HC Deb 15 April 1947 vol 436 cc61-2

I have heard some criticism from time to time of my cheap money policy, in defence of which therefore, I now ask leave to say a few words. The steady and progressive reduction in the rates of Government borrowing over the last 18 months has brought great and solid benefit, not to one section only, but to the nation as a whole. I am convinced of that. Let me give reasons for that opinion. First and foremost comes the relief to the taxpayer, on whom falls the burden of servicing the National Debt, now grown to gigantic proportions as a consequence of two great wars. Since His Majesty's present Government took office we have issued more than £1,300 million of 2½ per cent. long dated and irredeemable securities—some long-dated and some irredeemable. Before our cheap money drive began, these issues would have had to be raised at 3 per cent. or higher. If we assume only 3 per cent. the long-term interest burden on the taxpayer has been lightened by at least £6,500,000 a year in respect of these long-term issues. In addition, the Floating Debt now carries interest at only one half of I per cent. If this Debt had had to be raised on the terms current before my first Budget, the taxpayer would have had to pay £31 million a year more in interest on the Floating Debt alone. Adding these two figures together, it is clear that, on direct Government borrowing alone, the taxpayer has been saved nearly £40 million a year since October, 1945.
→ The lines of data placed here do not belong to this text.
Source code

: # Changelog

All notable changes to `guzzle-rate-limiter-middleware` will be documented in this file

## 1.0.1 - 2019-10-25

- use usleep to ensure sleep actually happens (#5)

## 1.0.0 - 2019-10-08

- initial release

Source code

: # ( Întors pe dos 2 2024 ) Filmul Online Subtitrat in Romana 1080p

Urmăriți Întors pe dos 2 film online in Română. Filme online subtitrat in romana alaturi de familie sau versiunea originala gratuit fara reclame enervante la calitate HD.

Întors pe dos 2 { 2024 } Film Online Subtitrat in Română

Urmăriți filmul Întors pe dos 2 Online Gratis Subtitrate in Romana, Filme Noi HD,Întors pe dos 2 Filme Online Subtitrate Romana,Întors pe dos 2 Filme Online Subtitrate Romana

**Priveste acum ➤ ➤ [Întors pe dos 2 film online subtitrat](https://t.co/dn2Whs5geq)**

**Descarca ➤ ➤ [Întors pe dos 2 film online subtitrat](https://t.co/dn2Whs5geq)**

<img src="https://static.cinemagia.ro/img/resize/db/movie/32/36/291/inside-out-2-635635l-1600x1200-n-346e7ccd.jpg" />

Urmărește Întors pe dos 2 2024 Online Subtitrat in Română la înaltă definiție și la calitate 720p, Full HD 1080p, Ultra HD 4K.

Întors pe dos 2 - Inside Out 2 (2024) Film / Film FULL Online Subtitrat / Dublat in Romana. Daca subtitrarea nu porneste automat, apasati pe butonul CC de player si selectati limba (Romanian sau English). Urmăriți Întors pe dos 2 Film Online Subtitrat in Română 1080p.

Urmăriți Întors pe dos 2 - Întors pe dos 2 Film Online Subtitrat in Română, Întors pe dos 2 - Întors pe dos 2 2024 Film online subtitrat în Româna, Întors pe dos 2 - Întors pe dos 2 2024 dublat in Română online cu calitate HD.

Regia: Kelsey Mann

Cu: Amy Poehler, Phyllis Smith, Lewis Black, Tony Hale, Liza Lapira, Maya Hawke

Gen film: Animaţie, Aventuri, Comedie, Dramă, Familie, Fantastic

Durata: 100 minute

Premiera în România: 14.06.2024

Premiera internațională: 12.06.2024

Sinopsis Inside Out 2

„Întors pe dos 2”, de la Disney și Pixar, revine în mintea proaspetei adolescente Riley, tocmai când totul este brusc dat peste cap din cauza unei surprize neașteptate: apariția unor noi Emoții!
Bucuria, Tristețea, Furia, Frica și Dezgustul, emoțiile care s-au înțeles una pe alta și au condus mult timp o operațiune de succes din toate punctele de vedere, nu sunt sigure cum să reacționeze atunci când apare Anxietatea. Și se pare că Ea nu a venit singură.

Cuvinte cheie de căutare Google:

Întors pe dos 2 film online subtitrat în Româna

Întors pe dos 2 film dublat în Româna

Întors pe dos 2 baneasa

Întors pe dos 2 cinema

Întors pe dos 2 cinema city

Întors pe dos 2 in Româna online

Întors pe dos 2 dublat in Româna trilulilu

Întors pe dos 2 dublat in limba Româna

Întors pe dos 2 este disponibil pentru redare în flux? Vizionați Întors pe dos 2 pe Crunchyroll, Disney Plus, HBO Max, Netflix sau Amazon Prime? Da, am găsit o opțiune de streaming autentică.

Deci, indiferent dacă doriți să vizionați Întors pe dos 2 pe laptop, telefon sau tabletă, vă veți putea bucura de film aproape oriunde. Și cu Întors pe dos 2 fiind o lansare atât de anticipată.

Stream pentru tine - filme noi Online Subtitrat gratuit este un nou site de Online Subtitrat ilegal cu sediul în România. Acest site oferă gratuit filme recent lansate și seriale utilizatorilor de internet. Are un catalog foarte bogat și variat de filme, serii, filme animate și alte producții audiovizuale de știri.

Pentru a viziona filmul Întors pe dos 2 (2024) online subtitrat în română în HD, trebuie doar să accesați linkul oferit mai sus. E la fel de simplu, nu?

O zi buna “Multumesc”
So much for the central Government. But cheap money benefits not only the central Government. It benefits the local authorities; it benefits the great public boards; it benefits private industry at large; and indeed it benefits other members of the British Commonwealth of Nations. Let me take the last point first. The Government of Australia—who are very good friends of ours; none better in the world—in June, 1946, converted £16 million of 3 per cent. stock into a new issue carrying interest at 2i per cent. Last January they converted to a 2½ per cent. basis another £18 million of stock—of which million was 4 per cent. and million 3½ per cent. These operations were carried out by the Australian Government in their full sovereignty, and in the light of the advice of their financial advisers in the City of London. But they were made possible by the financial policy of His Majesty's Government in the United Kingdom. We can claim that that policy has saved His Majesty's Government in Australia, on these two operations, more than £300,000 a year in interest charges. That is a striking example of Mutual Aid in the Commonwealth, and, of how one British Labour Government can help another.